Ask HN: What is stopping you from becoming a freelancer? - putnam
======
gt_
After freelancing for 3 years, the most difficult part for me was getting paid
for my work.

Communicating job requirements was not always difficult. I even enjoyed the
process and the challenge. But, I learned there was no way to charge for the
work I did both accurately _and_ ethically. This resulted in constantly taking
one for the team and doing a ton of extra free work. That extra work also made
transitions between jobs require scheduling days or weeks of _just in case_
time.

Checks arrived late about 9 out of times. 2 weeks late was the norm but up to
3 months late is what I learned to expect. There was apparently nothing I
could do about this. I used a PO box to isolate issues with paper checks and
communicated electronic payment info on all invoices.
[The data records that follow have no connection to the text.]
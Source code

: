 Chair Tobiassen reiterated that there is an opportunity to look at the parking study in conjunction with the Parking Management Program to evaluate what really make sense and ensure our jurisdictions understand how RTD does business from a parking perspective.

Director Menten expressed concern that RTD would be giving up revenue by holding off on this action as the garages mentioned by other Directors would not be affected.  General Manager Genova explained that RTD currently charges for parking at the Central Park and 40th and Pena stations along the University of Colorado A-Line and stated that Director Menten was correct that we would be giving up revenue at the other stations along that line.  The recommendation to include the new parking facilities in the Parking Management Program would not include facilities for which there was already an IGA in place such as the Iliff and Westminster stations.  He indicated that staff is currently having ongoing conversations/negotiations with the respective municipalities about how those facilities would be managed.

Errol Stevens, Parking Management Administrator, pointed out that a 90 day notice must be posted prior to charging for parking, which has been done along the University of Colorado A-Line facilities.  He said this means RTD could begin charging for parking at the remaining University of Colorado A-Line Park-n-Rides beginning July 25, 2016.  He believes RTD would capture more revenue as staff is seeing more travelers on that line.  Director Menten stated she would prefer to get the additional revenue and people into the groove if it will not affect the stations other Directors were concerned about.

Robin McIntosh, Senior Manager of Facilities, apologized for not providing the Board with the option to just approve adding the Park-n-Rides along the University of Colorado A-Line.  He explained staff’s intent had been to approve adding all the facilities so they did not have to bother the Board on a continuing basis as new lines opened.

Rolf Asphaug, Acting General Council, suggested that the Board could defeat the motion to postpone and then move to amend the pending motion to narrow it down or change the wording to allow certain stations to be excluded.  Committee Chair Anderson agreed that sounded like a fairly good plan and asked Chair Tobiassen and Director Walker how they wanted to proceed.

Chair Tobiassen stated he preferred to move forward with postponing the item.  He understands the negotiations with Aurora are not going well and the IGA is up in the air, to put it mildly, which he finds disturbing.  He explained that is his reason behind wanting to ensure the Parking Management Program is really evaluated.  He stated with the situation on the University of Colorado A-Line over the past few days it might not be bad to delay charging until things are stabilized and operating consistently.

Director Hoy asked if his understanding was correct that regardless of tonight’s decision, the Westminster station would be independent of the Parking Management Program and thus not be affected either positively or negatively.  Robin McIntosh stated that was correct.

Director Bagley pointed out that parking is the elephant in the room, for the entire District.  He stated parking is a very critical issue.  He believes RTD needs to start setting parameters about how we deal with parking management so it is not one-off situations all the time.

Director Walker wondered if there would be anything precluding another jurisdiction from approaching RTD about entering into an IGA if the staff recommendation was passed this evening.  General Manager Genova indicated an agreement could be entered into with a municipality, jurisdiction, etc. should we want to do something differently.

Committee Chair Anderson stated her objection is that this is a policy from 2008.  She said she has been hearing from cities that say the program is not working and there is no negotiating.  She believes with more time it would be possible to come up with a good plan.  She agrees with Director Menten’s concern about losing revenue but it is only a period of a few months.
I didn’t like the varying levels of quality demanded and the terms of
negotiating them. I really like doing great work, but almost more importantly,
I _needed_ to do great work for my portfolio. I would make sacrifices for
projects that would help me get more work. So, I would take the job with an
agreement to do that, and later be told “we decided we just need something
quick. spend as little time as possible” due surprise money/time constraints.
This led to work of significantly quality lower than what was already in my
portfolio, unless I did more extra free work to make it good.

------
collyw
Clients. I do mainly backend work which ends up in house and doesn't give you
much of a portfolio to show off, so its difficult to get clients without
having something to show off your work. Front end stuff seems more likely to
get you freelance stuff but Javascript isn't a nice ecosystem.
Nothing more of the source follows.